About this exercise
Give the records back exactly as written, but without the images.

Source data
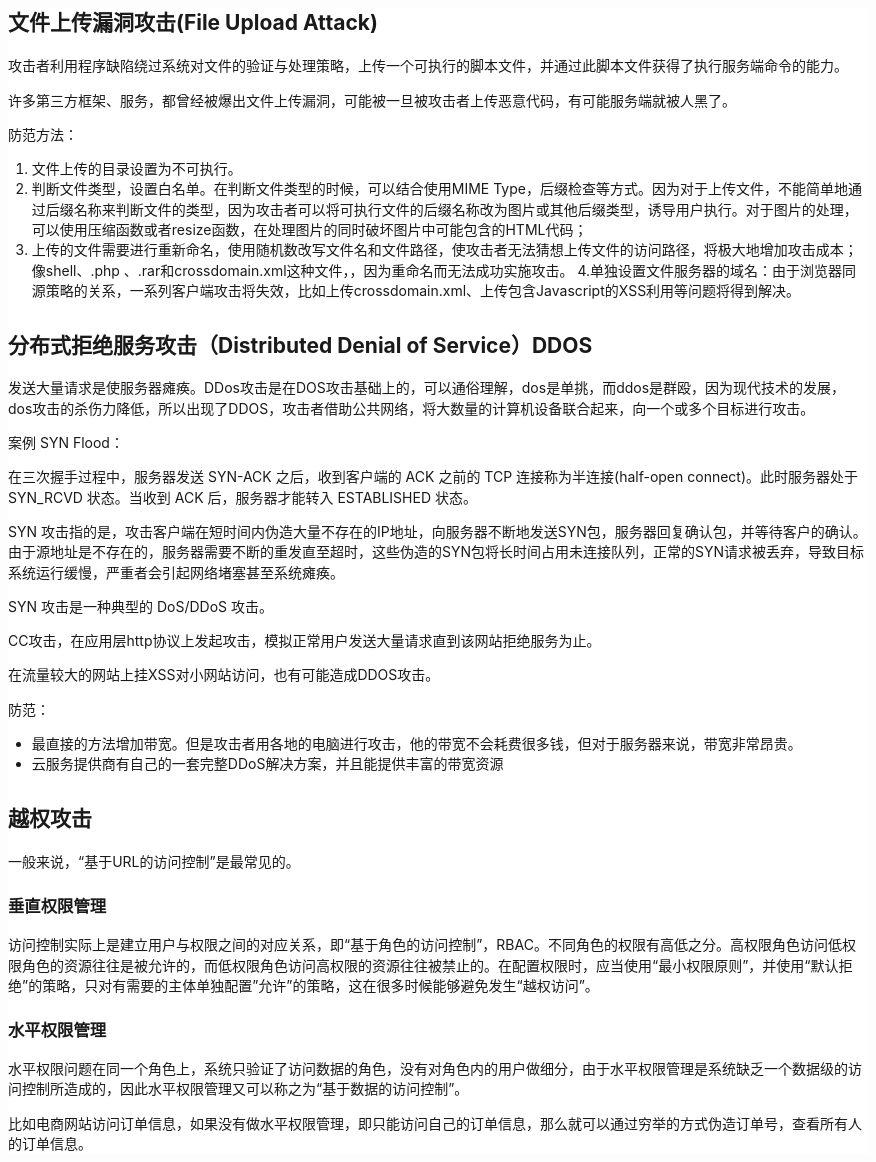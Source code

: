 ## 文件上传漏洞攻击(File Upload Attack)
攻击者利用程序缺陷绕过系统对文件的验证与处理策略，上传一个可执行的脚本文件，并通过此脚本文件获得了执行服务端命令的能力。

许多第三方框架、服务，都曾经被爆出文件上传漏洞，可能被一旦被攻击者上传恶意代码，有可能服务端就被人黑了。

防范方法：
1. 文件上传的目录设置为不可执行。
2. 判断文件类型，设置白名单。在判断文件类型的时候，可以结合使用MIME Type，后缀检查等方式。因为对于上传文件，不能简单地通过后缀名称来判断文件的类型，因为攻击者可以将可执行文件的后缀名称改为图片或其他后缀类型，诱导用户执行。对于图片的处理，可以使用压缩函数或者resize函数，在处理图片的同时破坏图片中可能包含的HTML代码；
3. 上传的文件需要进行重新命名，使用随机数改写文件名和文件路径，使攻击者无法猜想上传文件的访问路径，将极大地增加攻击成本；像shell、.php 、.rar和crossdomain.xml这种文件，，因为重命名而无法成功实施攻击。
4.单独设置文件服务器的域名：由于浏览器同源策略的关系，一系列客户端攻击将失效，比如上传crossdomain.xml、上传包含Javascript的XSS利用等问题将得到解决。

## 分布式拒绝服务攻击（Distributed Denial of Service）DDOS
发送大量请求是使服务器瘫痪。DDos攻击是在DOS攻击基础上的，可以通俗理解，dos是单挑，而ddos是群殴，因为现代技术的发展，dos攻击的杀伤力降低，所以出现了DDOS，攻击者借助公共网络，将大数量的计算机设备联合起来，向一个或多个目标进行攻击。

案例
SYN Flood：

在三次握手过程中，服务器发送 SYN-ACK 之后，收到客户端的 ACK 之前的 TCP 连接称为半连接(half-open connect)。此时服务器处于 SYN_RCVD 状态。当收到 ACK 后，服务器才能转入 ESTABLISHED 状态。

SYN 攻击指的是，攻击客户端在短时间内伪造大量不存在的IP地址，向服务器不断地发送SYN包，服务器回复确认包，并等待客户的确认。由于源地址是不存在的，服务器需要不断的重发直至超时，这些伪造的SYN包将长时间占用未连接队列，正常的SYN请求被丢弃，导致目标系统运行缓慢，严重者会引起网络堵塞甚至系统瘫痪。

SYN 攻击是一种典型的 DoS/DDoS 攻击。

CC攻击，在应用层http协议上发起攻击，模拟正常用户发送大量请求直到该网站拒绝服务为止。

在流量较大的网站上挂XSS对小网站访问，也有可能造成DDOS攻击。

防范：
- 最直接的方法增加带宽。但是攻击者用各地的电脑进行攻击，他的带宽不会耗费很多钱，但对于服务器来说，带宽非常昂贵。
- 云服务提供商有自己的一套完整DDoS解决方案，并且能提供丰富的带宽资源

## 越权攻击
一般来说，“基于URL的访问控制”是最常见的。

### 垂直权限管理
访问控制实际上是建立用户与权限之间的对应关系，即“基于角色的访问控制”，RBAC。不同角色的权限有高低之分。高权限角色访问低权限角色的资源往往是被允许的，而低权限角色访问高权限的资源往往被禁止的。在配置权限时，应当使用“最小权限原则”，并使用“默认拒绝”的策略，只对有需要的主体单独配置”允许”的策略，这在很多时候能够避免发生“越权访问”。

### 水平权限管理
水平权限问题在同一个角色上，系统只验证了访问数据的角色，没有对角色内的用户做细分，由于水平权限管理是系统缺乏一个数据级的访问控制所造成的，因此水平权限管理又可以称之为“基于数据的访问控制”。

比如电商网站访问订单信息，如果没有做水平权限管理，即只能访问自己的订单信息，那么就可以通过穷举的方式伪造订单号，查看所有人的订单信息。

Final answer
Source code

: ## 文件上传漏洞攻击(File Upload Attack)
攻击者利用程序缺陷绕过系统对文件的验证与处理策略，上传一个可执行的脚本文件，并通过此脚本文件获得了执行服务端命令的能力。

许多第三方框架、服务，都曾经被爆出文件上传漏洞，可能被一旦被攻击者上传恶意代码，有可能服务端就被人黑了。

防范方法：
1. 文件上传的目录设置为不可执行。
2. 判断文件类型，设置白名单。在判断文件类型的时候，可以结合使用MIME Type，后缀检查等方式。因为对于上传文件，不能简单地通过后缀名称来判断文件的类型，因为攻击者可以将可执行文件的后缀名称改为图片或其他后缀类型，诱导用户执行。对于图片的处理，可以使用压缩函数或者resize函数，在处理图片的同时破坏图片中可能包含的HTML代码；
3. 上传的文件需要进行重新命名，使用随机数改写文件名和文件路径，使攻击者无法猜想上传文件的访问路径，将极大地增加攻击成本；像shell、.php 、.rar和crossdomain.xml这种文件，，因为重命名而无法成功实施攻击。
4.单独设置文件服务器的域名：由于浏览器同源策略的关系，一系列客户端攻击将失效，比如上传crossdomain.xml、上传包含Javascript的XSS利用等问题将得到解决。

## 分布式拒绝服务攻击（Distributed Denial of Service）DDOS
发送大量请求是使服务器瘫痪。DDos攻击是在DOS攻击基础上的，可以通俗理解，dos是单挑，而ddos是群殴，因为现代技术的发展，dos攻击的杀伤力降低，所以出现了DDOS，攻击者借助公共网络，将大数量的计算机设备联合起来，向一个或多个目标进行攻击。

案例
SYN Flood：

在三次握手过程中，服务器发送 SYN-ACK 之后，收到客户端的 ACK 之前的 TCP 连接称为半连接(half-open connect)。此时服务器处于 SYN_RCVD 状态。当收到 ACK 后，服务器才能转入 ESTABLISHED 状态。

SYN 攻击指的是，攻击客户端在短时间内伪造大量不存在的IP地址，向服务器不断地发送SYN包，服务器回复确认包，并等待客户的确认。由于源地址是不存在的，服务器需要不断的重发直至超时，这些伪造的SYN包将长时间占用未连接队列，正常的SYN请求被丢弃，导致目标系统运行缓慢，严重者会引起网络堵塞甚至系统瘫痪。

SYN 攻击是一种典型的 DoS/DDoS 攻击。

CC攻击，在应用层http协议上发起攻击，模拟正常用户发送大量请求直到该网站拒绝服务为止。

在流量较大的网站上挂XSS对小网站访问，也有可能造成DDOS攻击。

防范：
- 最直接的方法增加带宽。但是攻击者用各地的电脑进行攻击，他的带宽不会耗费很多钱，但对于服务器来说，带宽非常昂贵。
- 云服务提供商有自己的一套完整DDoS解决方案，并且能提供丰富的带宽资源

## 越权攻击
一般来说，“基于URL的访问控制”是最常见的。

### 垂直权限管理
访问控制实际上是建立用户与权限之间的对应关系，即“基于角色的访问控制”，RBAC。不同角色的权限有高低之分。高权限角色访问低权限角色的资源往往是被允许的，而低权限角色访问高权限的资源往往被禁止的。在配置权限时，应当使用“最小权限原则”，并使用“默认拒绝”的策略，只对有需要的主体单独配置”允许”的策略，这在很多时候能够避免发生“越权访问”。

### 水平权限管理
水平权限问题在同一个角色上，系统只验证了访问数据的角色，没有对角色内的用户做细分，由于水平权限管理是系统缺乏一个数据级的访问控制所造成的，因此水平权限管理又可以称之为“基于数据的访问控制”。

比如电商网站访问订单信息，如果没有做水平权限管理，即只能访问自己的订单信息，那么就可以通过穷举的方式伪造订单号，查看所有人的订单信息。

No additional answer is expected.